This Article is From Jan 31, 2020

IIT-Bombay Clarifies On 'No Anti-National Activity' Warning To Students

Wednesday's mail from IIT-Bombay officials comes amid allegations the BJP stifles critics by calling them "anti-national", but does not specify what such activities are

IIT-Bombay Clarifies On 'No Anti-National Activity' Warning To Students

IIT-Bombay students were among those who protested against the citizenship law and JNU attack (File)


IIT-Bombay issued a clarification today after a mail from the Dean of Student Affairs warned students against taking part in "anti-national activities". In a brief statement the prestigious centrally-funded institution said it was "not against peaceful expression of opinion in individual capacity" and that the detailed 15-point notification sent to students was a reminder of "standard and existing" hostel rules.

On Wednesday the institute sent out an email that cautioned students against participating in "anti-national, anti-social and/or any other undesirable activities". However, the mail, which comes amid allegations by activists and the opposition that the ruling BJP seeks to stifle critics by labelling them "anti-national", did not specify what such activities were.

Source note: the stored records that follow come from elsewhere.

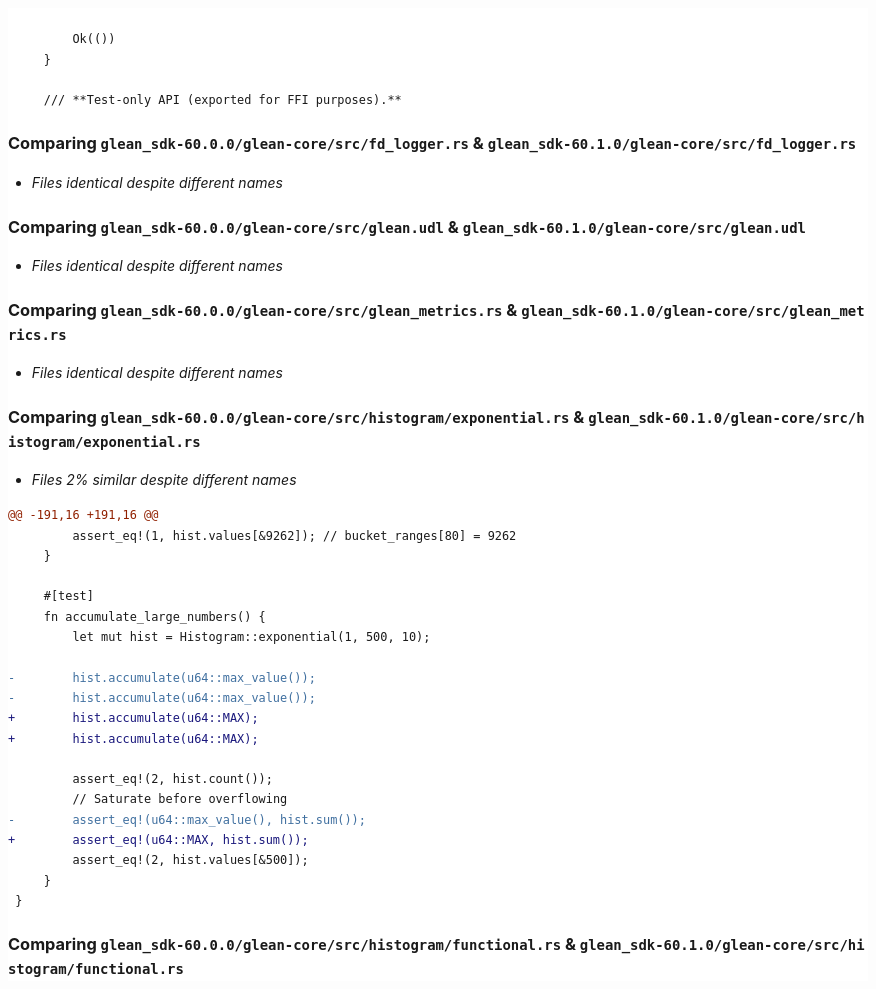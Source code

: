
 ```diff
 
         Ok(())
     }
 
     /// **Test-only API (exported for FFI purposes).**
```

### Comparing `glean_sdk-60.0.0/glean-core/src/fd_logger.rs` & `glean_sdk-60.1.0/glean-core/src/fd_logger.rs`

 * *Files identical despite different names*

### Comparing `glean_sdk-60.0.0/glean-core/src/glean.udl` & `glean_sdk-60.1.0/glean-core/src/glean.udl`

 * *Files identical despite different names*

### Comparing `glean_sdk-60.0.0/glean-core/src/glean_metrics.rs` & `glean_sdk-60.1.0/glean-core/src/glean_metrics.rs`

 * *Files identical despite different names*

### Comparing `glean_sdk-60.0.0/glean-core/src/histogram/exponential.rs` & `glean_sdk-60.1.0/glean-core/src/histogram/exponential.rs`

 * *Files 2% similar despite different names*

```diff
@@ -191,16 +191,16 @@
         assert_eq!(1, hist.values[&9262]); // bucket_ranges[80] = 9262
     }
 
     #[test]
     fn accumulate_large_numbers() {
         let mut hist = Histogram::exponential(1, 500, 10);
 
-        hist.accumulate(u64::max_value());
-        hist.accumulate(u64::max_value());
+        hist.accumulate(u64::MAX);
+        hist.accumulate(u64::MAX);
 
         assert_eq!(2, hist.count());
         // Saturate before overflowing
-        assert_eq!(u64::max_value(), hist.sum());
+        assert_eq!(u64::MAX, hist.sum());
         assert_eq!(2, hist.values[&500]);
     }
 }
```

### Comparing `glean_sdk-60.0.0/glean-core/src/histogram/functional.rs` & `glean_sdk-60.1.0/glean-core/src/histogram/functional.rs`
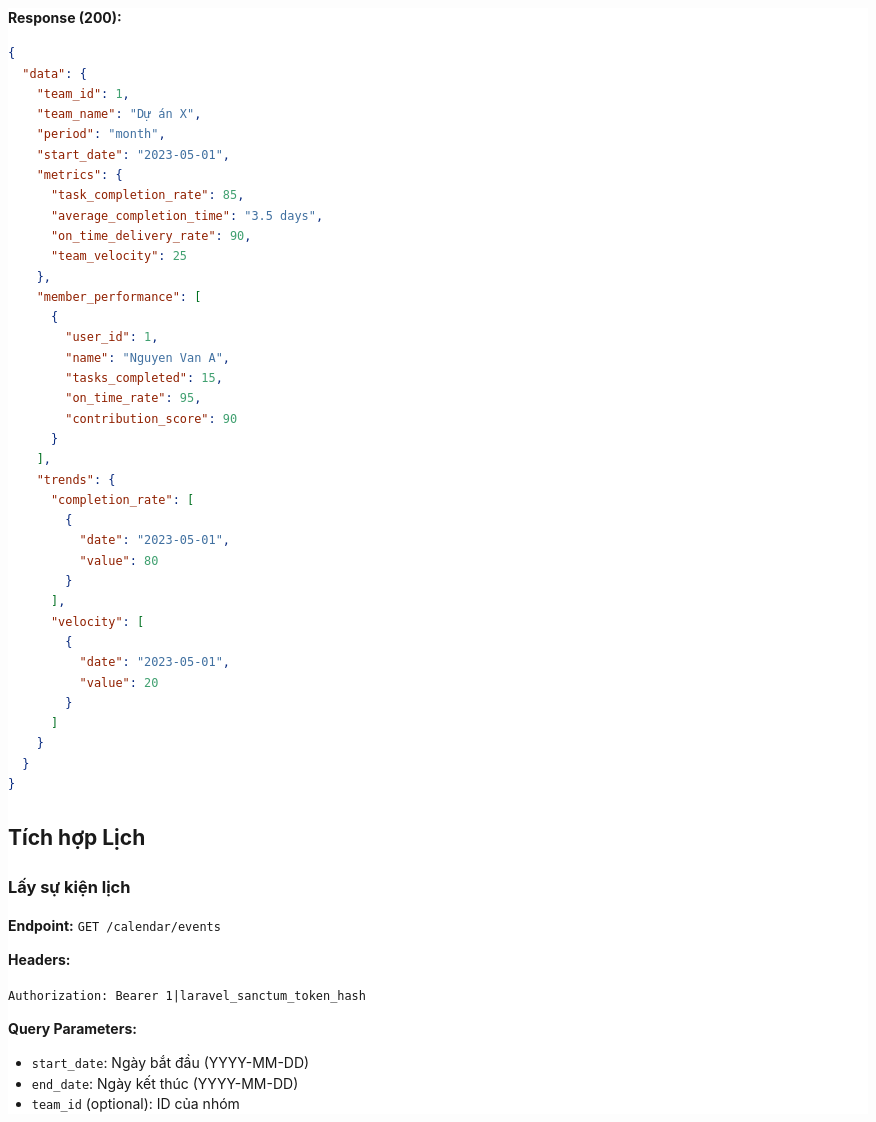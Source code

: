 **Response (200):**
```json
{
  "data": {
    "team_id": 1,
    "team_name": "Dự án X",
    "period": "month",
    "start_date": "2023-05-01",
    "metrics": {
      "task_completion_rate": 85,
      "average_completion_time": "3.5 days",
      "on_time_delivery_rate": 90,
      "team_velocity": 25
    },
    "member_performance": [
      {
        "user_id": 1,
        "name": "Nguyen Van A",
        "tasks_completed": 15,
        "on_time_rate": 95,
        "contribution_score": 90
      }
    ],
    "trends": {
      "completion_rate": [
        {
          "date": "2023-05-01",
          "value": 80
        }
      ],
      "velocity": [
        {
          "date": "2023-05-01",
          "value": 20
        }
      ]
    }
  }
}
```

## Tích hợp Lịch

### Lấy sự kiện lịch
**Endpoint:** `GET /calendar/events`

**Headers:**
```
Authorization: Bearer 1|laravel_sanctum_token_hash
```

**Query Parameters:**
- `start_date`: Ngày bắt đầu (YYYY-MM-DD)
- `end_date`: Ngày kết thúc (YYYY-MM-DD)
- `team_id` (optional): ID của nhóm
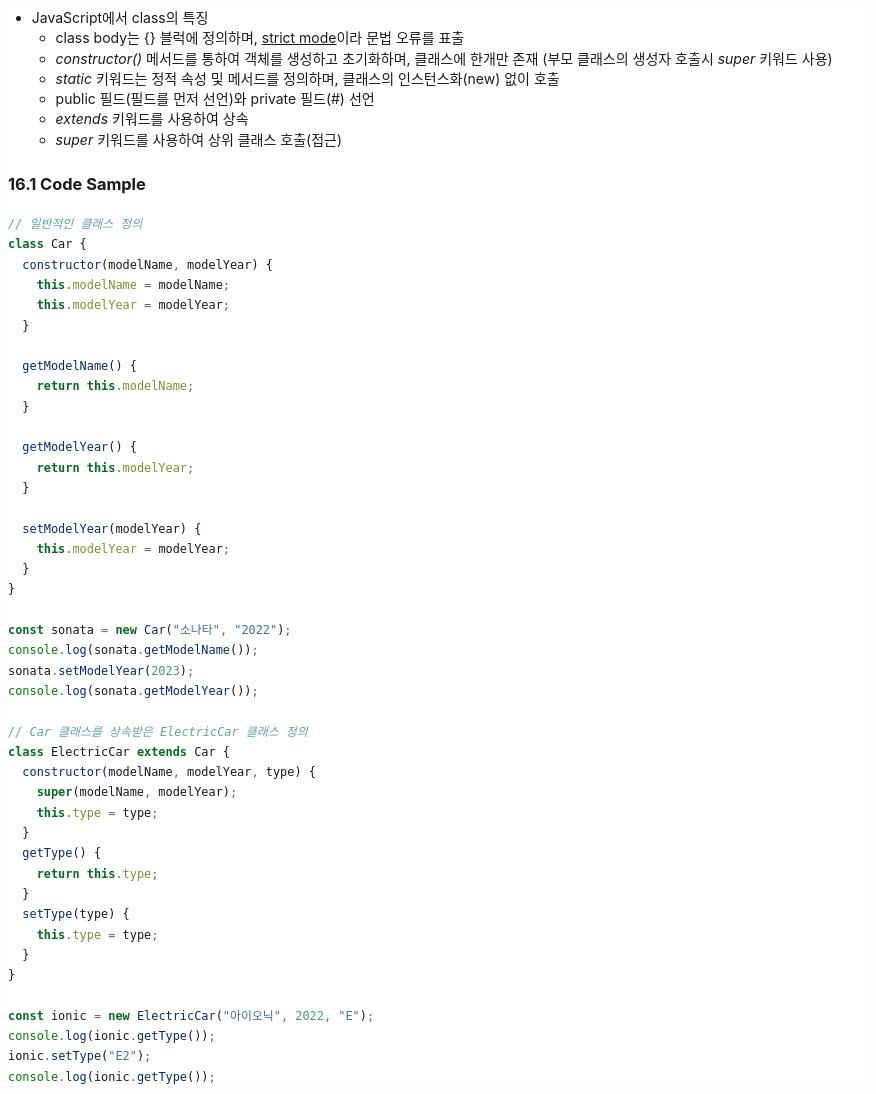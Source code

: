 - JavaScript에서 class의 특징
  - class body는 {} 블럭에 정의하며, [strict mode](https://developer.mozilla.org/ko/docs/Web/JavaScript/Reference/Strict_mode)이라 문법 오류를 표출
  - *constructor()* 메서드를 통하여 객체를 생성하고 초기화하며, 클래스에 한개만 존재 (부모 클래스의 생성자 호출시 *super* 키워드 사용)
  - *static* 키워드는 정적 속성 및 메서드를 정의하며, 클래스의 인스턴스화(new) 없이 호출
  - public 필드(필드를 먼저 선언)와 private 필드(#) 선언
  - *extends* 키워드를 사용하여 상속
  - *super* 키워드를 사용하여 상위 클래스 호출(접근)

### 16.1 Code Sample

```javascript
// 일반적인 클래스 정의
class Car {
  constructor(modelName, modelYear) {
    this.modelName = modelName;
    this.modelYear = modelYear;
  }

  getModelName() {
    return this.modelName;
  }

  getModelYear() {
    return this.modelYear;
  }

  setModelYear(modelYear) {
    this.modelYear = modelYear;
  }
}

const sonata = new Car("소나타", "2022");
console.log(sonata.getModelName());
sonata.setModelYear(2023);
console.log(sonata.getModelYear());

// Car 클래스를 상속받은 ElectricCar 클래스 정의
class ElectricCar extends Car {
  constructor(modelName, modelYear, type) {
    super(modelName, modelYear);
    this.type = type;
  }
  getType() {
    return this.type;
  }
  setType(type) {
    this.type = type;
  }
}

const ionic = new ElectricCar("아이오닉", 2022, "E");
console.log(ionic.getType());
ionic.setType("E2");
console.log(ionic.getType());
```
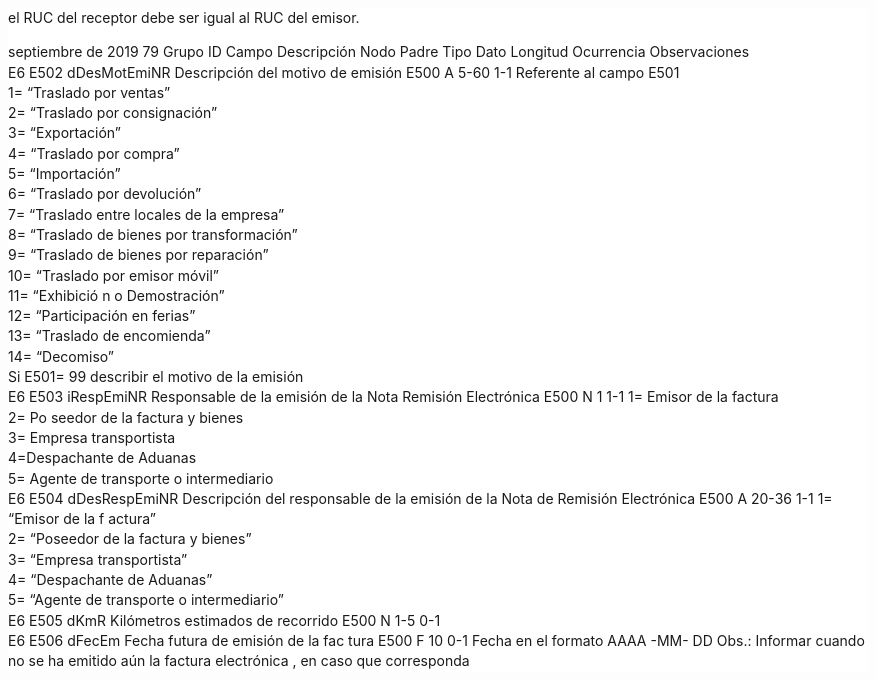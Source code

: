 el RUC del receptor debe ser igual al 
RUC del emisor.  
 
 
 
septiembre  de 2019                79 
Grupo  ID Campo  Descripción  Nodo 
Padre  Tipo 
Dato  Longitud  Ocurrencia  Observaciones  
E6 E502  dDesMotEmiNR  Descripción del motivo 
de emisión  E500  A 5-60 1-1 Referente al campo E501  
1= “Traslado por ventas”  
2= “Traslado por consignación”  
3= “Exportación”  
4= “Traslado por compra”  
5= “Importación”  
6= “Traslado por devolución”  
7= “Traslado entre locales de la 
empresa”  
8= “Traslado de bienes por 
transformación”  
9= “Traslado de bienes por 
reparación”  
10= “Traslado por emisor móvil”  
11= “Exhibició n o Demostración”  
12= “Participación en ferias”  
13= “Traslado de encomienda”  
14= “Decomiso”  
Si E501= 99 describir el motivo de la 
emisión  
E6 E503  iRespEmiNR  Responsable de la 
emisión de la Nota 
Remisión Electrónica  E500  N 1 1-1 1= Emisor de la factura  
2= Po seedor de la factura y bienes   
3= Empresa transportista  
4=Despachante de Aduanas  
5= Agente de transporte o 
intermediario  
E6 E504  dDesRespEmiNR  Descripción del 
responsable de la 
emisión de la Nota de 
Remisión Electrónica  E500  A 20-36 1-1 1= “Emisor de la f actura”  
2= “Poseedor de la factura y 
bienes”  
3= “Empresa transportista”  
4= “Despachante de Aduanas”  
5= “Agente de transporte o 
intermediario”  
E6 E505  dKmR  Kilómetros estimados 
de recorrido  E500  N 1-5 0-1  
E6 E506  dFecEm  Fecha futura de 
emisión de la fac tura E500  F 10 0-1 Fecha en el formato AAAA -MM-
DD 
Obs.: Informar cuando no se ha 
emitido aún la factura electrónica , 
en caso que corresponda  
 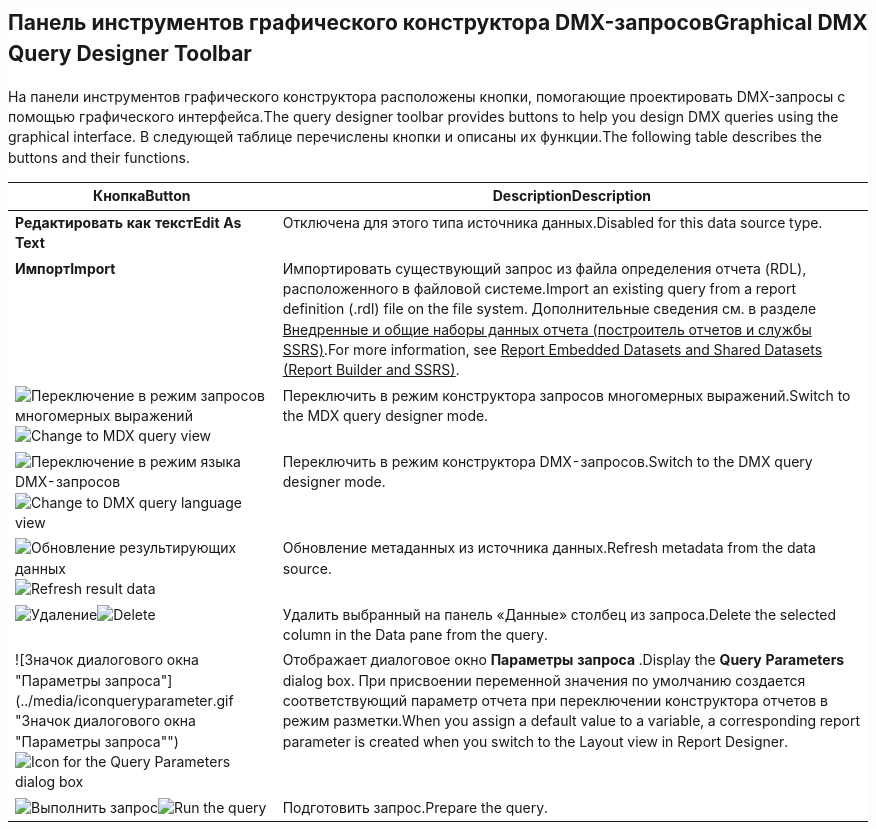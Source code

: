 ## <a name="graphical-dmx-query-designer-toolbar"></a><span data-ttu-id="35b7a-109">Панель инструментов графического конструктора DMX-запросов</span><span class="sxs-lookup"><span data-stu-id="35b7a-109">Graphical DMX Query Designer Toolbar</span></span>  
 <span data-ttu-id="35b7a-110">На панели инструментов графического конструктора расположены кнопки, помогающие проектировать DMX-запросы с помощью графического интерфейса.</span><span class="sxs-lookup"><span data-stu-id="35b7a-110">The query designer toolbar provides buttons to help you design DMX queries using the graphical interface.</span></span> <span data-ttu-id="35b7a-111">В следующей таблице перечислены кнопки и описаны их функции.</span><span class="sxs-lookup"><span data-stu-id="35b7a-111">The following table describes the buttons and their functions.</span></span>  
  
|<span data-ttu-id="35b7a-112">Кнопка</span><span class="sxs-lookup"><span data-stu-id="35b7a-112">Button</span></span>|<span data-ttu-id="35b7a-113">Description</span><span class="sxs-lookup"><span data-stu-id="35b7a-113">Description</span></span>|  
|------------|-----------------|  
|<span data-ttu-id="35b7a-114">**Редактировать как текст**</span><span class="sxs-lookup"><span data-stu-id="35b7a-114">**Edit As Text**</span></span>|<span data-ttu-id="35b7a-115">Отключена для этого типа источника данных.</span><span class="sxs-lookup"><span data-stu-id="35b7a-115">Disabled for this data source type.</span></span>|  
|<span data-ttu-id="35b7a-116">**Импорт**</span><span class="sxs-lookup"><span data-stu-id="35b7a-116">**Import**</span></span>|<span data-ttu-id="35b7a-117">Импортировать существующий запрос из файла определения отчета (RDL), расположенного в файловой системе.</span><span class="sxs-lookup"><span data-stu-id="35b7a-117">Import an existing query from a report definition (.rdl) file on the file system.</span></span> <span data-ttu-id="35b7a-118">Дополнительные сведения см. в разделе [Внедренные и общие наборы данных отчета (построитель отчетов и службы SSRS)](report-embedded-datasets-and-shared-datasets-report-builder-and-ssrs.md).</span><span class="sxs-lookup"><span data-stu-id="35b7a-118">For more information, see [Report Embedded Datasets and Shared Datasets &#40;Report Builder and SSRS&#41;](report-embedded-datasets-and-shared-datasets-report-builder-and-ssrs.md).</span></span>|  
|<span data-ttu-id="35b7a-119">![Переключение в режим запросов многомерных выражений](../media/rsqdicon-commandtypemdx.gif "Переключение в режим запросов многомерных выражений")</span><span class="sxs-lookup"><span data-stu-id="35b7a-119">![Change to MDX query view](../media/rsqdicon-commandtypemdx.gif "Change to MDX query view")</span></span>|<span data-ttu-id="35b7a-120">Переключить в режим конструктора запросов многомерных выражений.</span><span class="sxs-lookup"><span data-stu-id="35b7a-120">Switch to the MDX query designer mode.</span></span>|  
|<span data-ttu-id="35b7a-121">![Переключение в режим языка DMX-запросов](../media/rsqdicon-commandtypedmx.gif "Переключение в режим языка DMX-запросов")</span><span class="sxs-lookup"><span data-stu-id="35b7a-121">![Change to DMX query language view](../media/rsqdicon-commandtypedmx.gif "Change to DMX query language view")</span></span>|<span data-ttu-id="35b7a-122">Переключить в режим конструктора DMX-запросов.</span><span class="sxs-lookup"><span data-stu-id="35b7a-122">Switch to the DMX query designer mode.</span></span>|  
|<span data-ttu-id="35b7a-123">![Обновление результирующих данных](../media/rsqdicon-refresh.gif "Обновление результирующих данных")</span><span class="sxs-lookup"><span data-stu-id="35b7a-123">![Refresh result data](../media/rsqdicon-refresh.gif "Refresh result data")</span></span>|<span data-ttu-id="35b7a-124">Обновление метаданных из источника данных.</span><span class="sxs-lookup"><span data-stu-id="35b7a-124">Refresh metadata from the data source.</span></span>|  
|<span data-ttu-id="35b7a-125">![Удаление](../media/rsqdicon-delete.gif "DELETE")</span><span class="sxs-lookup"><span data-stu-id="35b7a-125">![Delete](../media/rsqdicon-delete.gif "Delete")</span></span>|<span data-ttu-id="35b7a-126">Удалить выбранный на панель «Данные» столбец из запроса.</span><span class="sxs-lookup"><span data-stu-id="35b7a-126">Delete the selected column in the Data pane from the query.</span></span>|  
|<span data-ttu-id="35b7a-127">![Значок диалогового окна "Параметры запроса"](../media/iconqueryparameter.gif "Значок диалогового окна "Параметры запроса"")</span><span class="sxs-lookup"><span data-stu-id="35b7a-127">![Icon for the Query Parameters dialog box](../media/iconqueryparameter.gif "Icon for the Query Parameters dialog box")</span></span>|<span data-ttu-id="35b7a-128">Отображает диалоговое окно **Параметры запроса** .</span><span class="sxs-lookup"><span data-stu-id="35b7a-128">Display the **Query Parameters** dialog box.</span></span> <span data-ttu-id="35b7a-129">При присвоении переменной значения по умолчанию создается соответствующий параметр отчета при переключении конструктора отчетов в режим разметки.</span><span class="sxs-lookup"><span data-stu-id="35b7a-129">When you assign a default value to a variable, a corresponding report parameter is created when you switch to the Layout view in Report Designer.</span></span>|  
|<span data-ttu-id="35b7a-130">![Выполнить запрос](../media/rsqdicon-run.gif "Выполнить запрос")</span><span class="sxs-lookup"><span data-stu-id="35b7a-130">![Run the query](../media/rsqdicon-run.gif "Run the query")</span></span>|<span data-ttu-id="35b7a-131">Подготовить запрос.</span><span class="sxs-lookup"><span data-stu-id="35b7a-131">Prepare the query.</span></span>|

"With reference to several articles published regarding the hostel conduct rules, IIT-Bombay wishes to clarify that the institute is not against any peaceful expression of opinion in individual capacity," the statement said.

"With regard to recent circular, we wish to reiterate that these are standard and existing rules for hostels assimilated from all IITs & were sent to all students to remind them to abide by hostel rules and not disturb the peaceful academic atmosphere," it added.

All 15 points were to be "strictly implemented hereafter from this day of January 28, 2020".


A 15-point letter was sent to IIT-Bombay students

IIT-Bombay students were among hundreds who gathered earlier this month at the city's iconic Gateway of India in a "spontaneous" protest against the brutal mob attack (as well as the controversial citizenship law and the NRC) on their counterparts in Delhi's JNU.

Similar protests also broke out last month - again including IIT Mumbai students - after what started as a peaceful protest march by students of Delhi's Jamia Millia University ended in a pitched battle with cops that left at least 60 injured.

Shortly after the attacks, faculty at IIT-Bombay came out in support of the "right to dissent and protest democratically within academic campuses" and outside.

A day before the JNU violence, a similar letter emerged from IIT-Kanpur, where the administration was criticized for a probe into claims students protesting against the citizenship law had hurt sentiments.

The letters reflect a significant departure for IITs, or Indian Institutes of Technology, world-acclaimed institutions that have always been seen to be apolitical. However, like employees in any government-run institution, the IIT faculty has limited freedom to criticise central policies.